**ASSIGNED TASK**: Starting at the line that holds "Programvara för hantering" and stopping at the line that holds "texten återges med", restate the records below word for word, with both of those lines included.

**LISTED RECORDS**:
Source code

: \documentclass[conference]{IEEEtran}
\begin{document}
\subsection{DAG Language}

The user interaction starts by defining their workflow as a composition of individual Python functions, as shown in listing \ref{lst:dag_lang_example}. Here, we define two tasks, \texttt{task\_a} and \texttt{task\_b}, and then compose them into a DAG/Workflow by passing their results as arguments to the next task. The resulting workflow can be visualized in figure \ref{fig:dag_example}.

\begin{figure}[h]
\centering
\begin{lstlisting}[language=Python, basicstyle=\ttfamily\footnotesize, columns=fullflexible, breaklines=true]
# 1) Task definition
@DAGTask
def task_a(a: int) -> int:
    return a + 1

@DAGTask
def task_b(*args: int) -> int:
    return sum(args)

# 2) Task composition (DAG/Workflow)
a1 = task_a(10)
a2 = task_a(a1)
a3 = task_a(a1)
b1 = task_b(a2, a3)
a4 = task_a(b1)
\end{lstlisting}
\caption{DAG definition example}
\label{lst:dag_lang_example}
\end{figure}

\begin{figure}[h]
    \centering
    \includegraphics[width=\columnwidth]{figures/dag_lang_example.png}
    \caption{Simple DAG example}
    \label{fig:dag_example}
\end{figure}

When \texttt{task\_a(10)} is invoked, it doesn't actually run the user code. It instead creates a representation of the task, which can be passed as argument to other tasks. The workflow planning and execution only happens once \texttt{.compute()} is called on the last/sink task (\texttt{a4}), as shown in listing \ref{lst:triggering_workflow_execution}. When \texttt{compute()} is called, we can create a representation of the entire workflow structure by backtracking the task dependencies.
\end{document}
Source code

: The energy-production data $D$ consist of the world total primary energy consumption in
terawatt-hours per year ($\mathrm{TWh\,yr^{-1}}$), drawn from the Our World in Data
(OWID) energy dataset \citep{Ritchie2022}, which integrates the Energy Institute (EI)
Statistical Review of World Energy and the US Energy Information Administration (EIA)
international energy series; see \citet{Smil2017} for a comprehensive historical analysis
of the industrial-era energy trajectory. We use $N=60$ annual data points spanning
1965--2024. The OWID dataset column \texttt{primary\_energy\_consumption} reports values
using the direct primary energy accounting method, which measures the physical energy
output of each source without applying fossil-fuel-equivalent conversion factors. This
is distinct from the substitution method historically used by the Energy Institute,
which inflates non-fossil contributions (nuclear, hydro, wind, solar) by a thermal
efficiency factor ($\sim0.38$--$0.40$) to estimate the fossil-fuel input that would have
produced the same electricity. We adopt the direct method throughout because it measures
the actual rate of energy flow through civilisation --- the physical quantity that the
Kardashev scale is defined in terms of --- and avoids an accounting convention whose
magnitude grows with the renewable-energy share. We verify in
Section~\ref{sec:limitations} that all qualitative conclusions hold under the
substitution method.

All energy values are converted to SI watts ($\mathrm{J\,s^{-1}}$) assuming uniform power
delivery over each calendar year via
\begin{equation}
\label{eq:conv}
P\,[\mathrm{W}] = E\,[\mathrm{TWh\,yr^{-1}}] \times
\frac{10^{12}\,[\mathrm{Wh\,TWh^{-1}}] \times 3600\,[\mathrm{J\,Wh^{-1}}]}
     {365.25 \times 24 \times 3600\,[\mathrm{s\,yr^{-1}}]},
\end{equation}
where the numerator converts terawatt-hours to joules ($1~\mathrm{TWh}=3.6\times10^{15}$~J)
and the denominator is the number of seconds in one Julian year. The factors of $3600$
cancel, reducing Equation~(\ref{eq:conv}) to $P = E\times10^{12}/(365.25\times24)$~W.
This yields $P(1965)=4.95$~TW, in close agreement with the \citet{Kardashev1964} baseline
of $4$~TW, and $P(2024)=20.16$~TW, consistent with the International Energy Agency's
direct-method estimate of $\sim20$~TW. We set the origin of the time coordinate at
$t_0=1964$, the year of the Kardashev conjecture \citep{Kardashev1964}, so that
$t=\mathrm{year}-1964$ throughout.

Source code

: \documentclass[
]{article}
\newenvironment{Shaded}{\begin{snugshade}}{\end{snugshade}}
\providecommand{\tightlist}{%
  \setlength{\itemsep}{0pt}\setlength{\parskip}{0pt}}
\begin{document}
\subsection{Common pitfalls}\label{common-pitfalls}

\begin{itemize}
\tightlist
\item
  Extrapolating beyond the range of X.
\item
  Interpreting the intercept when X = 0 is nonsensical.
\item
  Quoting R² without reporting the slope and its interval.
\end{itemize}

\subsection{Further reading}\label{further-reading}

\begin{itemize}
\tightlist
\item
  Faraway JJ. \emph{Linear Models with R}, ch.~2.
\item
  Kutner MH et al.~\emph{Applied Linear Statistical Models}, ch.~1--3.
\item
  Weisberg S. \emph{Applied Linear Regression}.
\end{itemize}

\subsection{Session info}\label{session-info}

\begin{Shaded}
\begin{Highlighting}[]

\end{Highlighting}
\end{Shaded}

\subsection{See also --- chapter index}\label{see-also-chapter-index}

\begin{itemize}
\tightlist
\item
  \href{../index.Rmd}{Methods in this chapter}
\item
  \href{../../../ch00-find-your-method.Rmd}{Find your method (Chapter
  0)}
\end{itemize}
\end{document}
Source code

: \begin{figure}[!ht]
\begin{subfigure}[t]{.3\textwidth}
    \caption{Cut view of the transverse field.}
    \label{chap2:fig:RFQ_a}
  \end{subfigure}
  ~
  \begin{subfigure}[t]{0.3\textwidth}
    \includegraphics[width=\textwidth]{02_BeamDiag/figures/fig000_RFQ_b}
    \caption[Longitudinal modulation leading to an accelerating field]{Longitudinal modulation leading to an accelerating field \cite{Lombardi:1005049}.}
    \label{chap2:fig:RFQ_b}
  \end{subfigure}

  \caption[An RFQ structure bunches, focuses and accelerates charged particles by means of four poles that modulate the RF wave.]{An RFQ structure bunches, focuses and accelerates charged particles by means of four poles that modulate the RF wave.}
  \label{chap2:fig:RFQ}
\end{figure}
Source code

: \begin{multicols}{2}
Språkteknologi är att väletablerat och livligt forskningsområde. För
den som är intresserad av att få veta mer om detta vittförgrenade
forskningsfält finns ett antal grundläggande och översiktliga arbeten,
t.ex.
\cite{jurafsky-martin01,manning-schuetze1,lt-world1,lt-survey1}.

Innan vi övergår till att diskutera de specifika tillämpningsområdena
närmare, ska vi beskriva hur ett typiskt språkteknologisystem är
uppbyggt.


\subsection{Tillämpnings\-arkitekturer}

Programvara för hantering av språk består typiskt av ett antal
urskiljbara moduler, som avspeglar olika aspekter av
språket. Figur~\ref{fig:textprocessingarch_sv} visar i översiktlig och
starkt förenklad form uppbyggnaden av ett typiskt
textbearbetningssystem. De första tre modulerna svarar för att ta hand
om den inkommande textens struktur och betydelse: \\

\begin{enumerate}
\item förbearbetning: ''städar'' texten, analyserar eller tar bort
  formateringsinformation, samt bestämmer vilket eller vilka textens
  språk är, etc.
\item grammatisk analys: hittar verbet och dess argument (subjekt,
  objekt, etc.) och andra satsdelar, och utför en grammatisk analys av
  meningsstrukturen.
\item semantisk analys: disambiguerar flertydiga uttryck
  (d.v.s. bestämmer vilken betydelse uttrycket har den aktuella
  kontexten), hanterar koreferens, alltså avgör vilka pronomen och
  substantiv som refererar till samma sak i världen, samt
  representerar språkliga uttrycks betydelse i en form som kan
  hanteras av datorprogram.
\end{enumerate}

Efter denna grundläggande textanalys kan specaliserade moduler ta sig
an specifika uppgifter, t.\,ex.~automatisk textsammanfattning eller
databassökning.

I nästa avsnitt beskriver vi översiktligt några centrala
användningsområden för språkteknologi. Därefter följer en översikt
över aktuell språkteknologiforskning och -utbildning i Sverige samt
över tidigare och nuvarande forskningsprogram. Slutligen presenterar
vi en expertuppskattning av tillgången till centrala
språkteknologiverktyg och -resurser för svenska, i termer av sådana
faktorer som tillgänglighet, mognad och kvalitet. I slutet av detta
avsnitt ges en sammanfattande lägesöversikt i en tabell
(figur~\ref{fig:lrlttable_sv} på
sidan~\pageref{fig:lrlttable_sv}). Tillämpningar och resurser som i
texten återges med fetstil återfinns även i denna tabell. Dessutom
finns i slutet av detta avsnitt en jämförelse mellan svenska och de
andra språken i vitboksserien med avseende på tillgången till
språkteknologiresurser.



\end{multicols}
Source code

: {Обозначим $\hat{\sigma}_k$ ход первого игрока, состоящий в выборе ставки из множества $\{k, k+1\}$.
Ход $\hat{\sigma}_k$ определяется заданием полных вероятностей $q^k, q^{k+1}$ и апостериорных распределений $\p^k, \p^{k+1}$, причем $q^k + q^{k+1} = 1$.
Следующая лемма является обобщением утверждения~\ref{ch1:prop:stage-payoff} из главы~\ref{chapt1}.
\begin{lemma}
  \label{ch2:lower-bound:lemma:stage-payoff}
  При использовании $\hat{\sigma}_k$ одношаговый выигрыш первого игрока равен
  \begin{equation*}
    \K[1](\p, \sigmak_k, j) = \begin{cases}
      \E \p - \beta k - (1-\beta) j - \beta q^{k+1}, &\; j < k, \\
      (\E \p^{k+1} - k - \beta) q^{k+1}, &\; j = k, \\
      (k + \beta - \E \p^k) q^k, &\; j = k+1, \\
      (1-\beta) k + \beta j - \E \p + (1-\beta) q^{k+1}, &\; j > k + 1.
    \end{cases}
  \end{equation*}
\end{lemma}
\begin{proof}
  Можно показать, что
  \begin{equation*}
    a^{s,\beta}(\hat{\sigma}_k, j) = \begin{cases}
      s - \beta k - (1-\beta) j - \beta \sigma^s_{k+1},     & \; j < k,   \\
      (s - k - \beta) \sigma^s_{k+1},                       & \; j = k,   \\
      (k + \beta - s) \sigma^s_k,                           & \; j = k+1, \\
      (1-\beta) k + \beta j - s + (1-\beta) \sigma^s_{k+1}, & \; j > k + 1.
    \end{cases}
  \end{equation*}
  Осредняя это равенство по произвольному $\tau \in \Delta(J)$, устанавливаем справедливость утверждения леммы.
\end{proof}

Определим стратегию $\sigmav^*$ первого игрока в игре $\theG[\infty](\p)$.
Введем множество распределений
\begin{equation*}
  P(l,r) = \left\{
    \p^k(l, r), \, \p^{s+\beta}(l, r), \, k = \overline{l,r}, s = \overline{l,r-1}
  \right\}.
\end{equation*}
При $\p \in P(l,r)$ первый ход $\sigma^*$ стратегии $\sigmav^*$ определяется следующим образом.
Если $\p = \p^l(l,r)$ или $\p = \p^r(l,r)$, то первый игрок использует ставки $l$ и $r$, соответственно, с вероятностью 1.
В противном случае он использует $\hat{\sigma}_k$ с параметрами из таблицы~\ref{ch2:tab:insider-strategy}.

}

**ANSWER SPACE**:
Programvara för hantering av språk består typiskt av ett antal
urskiljbara moduler, som avspeglar olika aspekter av
språket. Figur~\ref{fig:textprocessingarch_sv} visar i översiktlig och
starkt förenklad form uppbyggnaden av ett typiskt
textbearbetningssystem. De första tre modulerna svarar för att ta hand
om den inkommande textens struktur och betydelse: \\

\begin{enumerate}
\item förbearbetning: ''städar'' texten, analyserar eller tar bort
  formateringsinformation, samt bestämmer vilket eller vilka textens
  språk är, etc.
\item grammatisk analys: hittar verbet och dess argument (subjekt,
  objekt, etc.) och andra satsdelar, och utför en grammatisk analys av
  meningsstrukturen.
\item semantisk analys: disambiguerar flertydiga uttryck
  (d.v.s. bestämmer vilken betydelse uttrycket har den aktuella
  kontexten), hanterar koreferens, alltså avgör vilka pronomen och
  substantiv som refererar till samma sak i världen, samt
  representerar språkliga uttrycks betydelse i en form som kan
  hanteras av datorprogram.
\end{enumerate}

Efter denna grundläggande textanalys kan specaliserade moduler ta sig
an specifika uppgifter, t.\,ex.~automatisk textsammanfattning eller
databassökning.

I nästa avsnitt beskriver vi översiktligt några centrala
användningsområden för språkteknologi. Därefter följer en översikt
över aktuell språkteknologiforskning och -utbildning i Sverige samt
över tidigare och nuvarande forskningsprogram. Slutligen presenterar
vi en expertuppskattning av tillgången till centrala
språkteknologiverktyg och -resurser för svenska, i termer av sådana
faktorer som tillgänglighet, mognad och kvalitet. I slutet av detta
avsnitt ges en sammanfattande lägesöversikt i en tabell
(figur~\ref{fig:lrlttable_sv} på
sidan~\pageref{fig:lrlttable_sv}). Tillämpningar och resurser som i
texten återges med fetstil återfinns även i denna tabell. Dessutom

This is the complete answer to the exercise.